§ DATA TO USE:
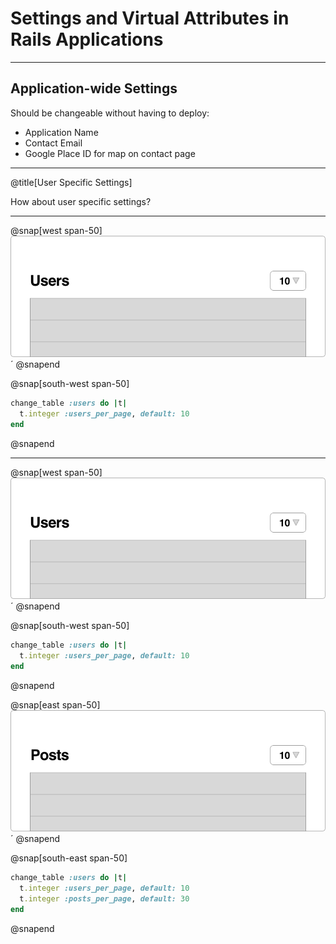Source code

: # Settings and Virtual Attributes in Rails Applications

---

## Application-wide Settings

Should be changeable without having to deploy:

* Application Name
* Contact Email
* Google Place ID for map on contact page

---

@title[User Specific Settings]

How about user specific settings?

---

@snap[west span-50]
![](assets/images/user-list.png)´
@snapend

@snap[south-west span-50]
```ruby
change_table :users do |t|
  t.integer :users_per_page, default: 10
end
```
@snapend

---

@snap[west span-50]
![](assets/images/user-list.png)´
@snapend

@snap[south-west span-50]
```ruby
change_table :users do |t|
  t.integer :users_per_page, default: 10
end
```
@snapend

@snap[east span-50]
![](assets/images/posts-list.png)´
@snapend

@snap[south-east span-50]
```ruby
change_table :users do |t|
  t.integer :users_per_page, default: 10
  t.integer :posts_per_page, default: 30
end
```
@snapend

==

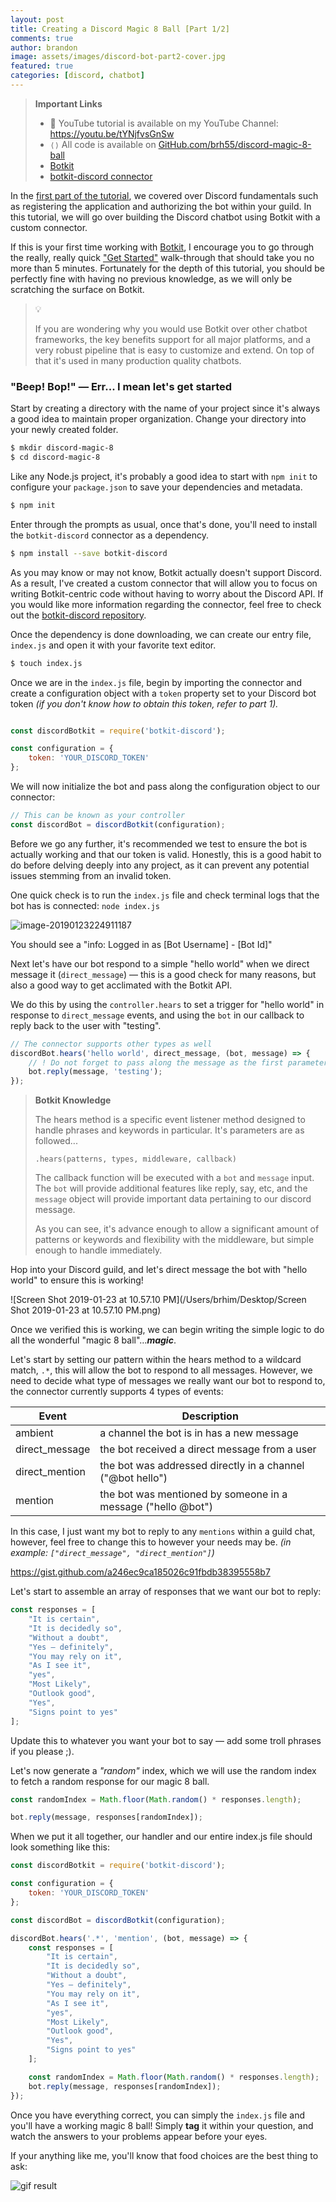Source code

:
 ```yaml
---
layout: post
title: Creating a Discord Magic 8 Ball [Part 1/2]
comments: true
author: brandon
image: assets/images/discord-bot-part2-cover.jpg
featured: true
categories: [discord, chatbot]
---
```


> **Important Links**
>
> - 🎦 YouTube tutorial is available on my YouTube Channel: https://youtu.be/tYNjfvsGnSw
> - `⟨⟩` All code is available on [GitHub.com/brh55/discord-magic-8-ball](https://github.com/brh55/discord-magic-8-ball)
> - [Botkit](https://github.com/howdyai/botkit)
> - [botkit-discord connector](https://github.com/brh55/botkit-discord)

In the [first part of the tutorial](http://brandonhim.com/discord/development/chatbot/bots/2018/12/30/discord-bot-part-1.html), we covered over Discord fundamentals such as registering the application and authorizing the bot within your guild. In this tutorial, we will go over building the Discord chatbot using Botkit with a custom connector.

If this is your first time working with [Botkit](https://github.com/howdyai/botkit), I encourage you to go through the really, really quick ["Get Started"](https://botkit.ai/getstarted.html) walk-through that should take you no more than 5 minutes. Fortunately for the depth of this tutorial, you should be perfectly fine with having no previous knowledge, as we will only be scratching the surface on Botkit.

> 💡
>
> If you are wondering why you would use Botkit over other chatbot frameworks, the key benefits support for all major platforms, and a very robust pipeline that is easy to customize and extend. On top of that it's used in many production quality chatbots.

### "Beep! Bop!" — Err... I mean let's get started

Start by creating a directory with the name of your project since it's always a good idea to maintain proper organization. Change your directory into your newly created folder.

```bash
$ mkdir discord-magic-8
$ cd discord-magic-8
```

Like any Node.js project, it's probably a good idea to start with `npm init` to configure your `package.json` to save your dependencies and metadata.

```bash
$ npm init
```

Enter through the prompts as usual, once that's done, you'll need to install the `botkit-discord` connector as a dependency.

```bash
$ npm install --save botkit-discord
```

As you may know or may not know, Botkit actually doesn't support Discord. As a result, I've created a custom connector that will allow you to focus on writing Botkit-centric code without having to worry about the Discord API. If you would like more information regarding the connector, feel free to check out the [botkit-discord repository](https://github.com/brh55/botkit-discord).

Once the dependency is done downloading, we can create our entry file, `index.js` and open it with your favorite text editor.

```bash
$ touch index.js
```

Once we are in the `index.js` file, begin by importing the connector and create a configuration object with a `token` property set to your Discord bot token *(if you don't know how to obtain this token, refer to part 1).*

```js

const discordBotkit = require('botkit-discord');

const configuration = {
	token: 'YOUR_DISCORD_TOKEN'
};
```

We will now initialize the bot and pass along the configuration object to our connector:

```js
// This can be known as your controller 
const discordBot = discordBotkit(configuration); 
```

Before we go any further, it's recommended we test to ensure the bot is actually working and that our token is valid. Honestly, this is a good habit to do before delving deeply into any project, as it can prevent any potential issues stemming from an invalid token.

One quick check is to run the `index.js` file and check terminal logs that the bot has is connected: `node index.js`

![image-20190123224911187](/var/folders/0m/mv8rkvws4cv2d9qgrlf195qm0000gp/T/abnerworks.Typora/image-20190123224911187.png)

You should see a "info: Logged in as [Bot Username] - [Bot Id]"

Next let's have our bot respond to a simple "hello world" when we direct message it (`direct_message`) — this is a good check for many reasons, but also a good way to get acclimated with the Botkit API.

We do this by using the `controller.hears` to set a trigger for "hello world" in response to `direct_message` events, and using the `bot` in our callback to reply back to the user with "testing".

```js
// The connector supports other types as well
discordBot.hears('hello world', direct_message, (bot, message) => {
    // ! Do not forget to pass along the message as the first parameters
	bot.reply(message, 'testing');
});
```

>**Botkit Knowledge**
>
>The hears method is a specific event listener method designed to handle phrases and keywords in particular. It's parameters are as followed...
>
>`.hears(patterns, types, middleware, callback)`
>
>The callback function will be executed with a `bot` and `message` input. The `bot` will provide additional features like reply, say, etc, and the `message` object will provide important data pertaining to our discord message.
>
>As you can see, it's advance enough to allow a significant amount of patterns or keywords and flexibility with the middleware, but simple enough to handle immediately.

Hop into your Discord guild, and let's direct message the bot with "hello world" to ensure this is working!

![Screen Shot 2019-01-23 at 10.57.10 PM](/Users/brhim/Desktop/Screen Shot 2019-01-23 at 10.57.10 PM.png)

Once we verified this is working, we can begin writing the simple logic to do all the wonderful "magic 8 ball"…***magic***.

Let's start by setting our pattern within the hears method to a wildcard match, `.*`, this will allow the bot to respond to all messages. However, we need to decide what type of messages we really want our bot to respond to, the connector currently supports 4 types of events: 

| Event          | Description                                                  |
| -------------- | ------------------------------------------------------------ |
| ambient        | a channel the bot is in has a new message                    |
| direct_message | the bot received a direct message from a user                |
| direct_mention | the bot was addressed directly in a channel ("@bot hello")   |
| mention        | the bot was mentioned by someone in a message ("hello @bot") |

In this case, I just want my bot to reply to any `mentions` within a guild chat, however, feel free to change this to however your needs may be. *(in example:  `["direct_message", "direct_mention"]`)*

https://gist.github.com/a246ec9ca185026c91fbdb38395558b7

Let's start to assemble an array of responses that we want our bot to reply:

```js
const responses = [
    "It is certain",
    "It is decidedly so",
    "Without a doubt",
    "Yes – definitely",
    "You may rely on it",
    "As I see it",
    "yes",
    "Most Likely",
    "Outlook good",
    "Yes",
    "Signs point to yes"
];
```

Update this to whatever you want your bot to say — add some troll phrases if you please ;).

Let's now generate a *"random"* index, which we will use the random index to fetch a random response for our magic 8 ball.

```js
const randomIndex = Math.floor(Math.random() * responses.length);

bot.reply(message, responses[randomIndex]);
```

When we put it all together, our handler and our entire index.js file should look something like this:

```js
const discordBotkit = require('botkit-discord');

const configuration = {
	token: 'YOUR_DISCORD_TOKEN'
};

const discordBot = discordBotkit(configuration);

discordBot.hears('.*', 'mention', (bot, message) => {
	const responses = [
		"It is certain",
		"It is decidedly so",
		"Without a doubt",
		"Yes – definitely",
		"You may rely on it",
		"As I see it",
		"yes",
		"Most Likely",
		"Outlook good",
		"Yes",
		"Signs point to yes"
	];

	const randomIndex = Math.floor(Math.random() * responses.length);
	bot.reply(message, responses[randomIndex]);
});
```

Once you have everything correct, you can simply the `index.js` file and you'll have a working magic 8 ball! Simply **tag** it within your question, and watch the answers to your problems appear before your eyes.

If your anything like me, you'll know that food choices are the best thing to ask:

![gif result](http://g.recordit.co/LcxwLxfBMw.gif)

§ EXERCISE:
Please find all lines of the entries that hold the string "supports" and copy them.

§ WORKED SOLUTION:
// The connector supports other types as well
Let's start by setting our pattern within the hears method to a wildcard match, `.*`, this will allow the bot to respond to all messages. However, we need to decide what type of messages we really want our bot to respond to, the connector currently supports 4 types of events: 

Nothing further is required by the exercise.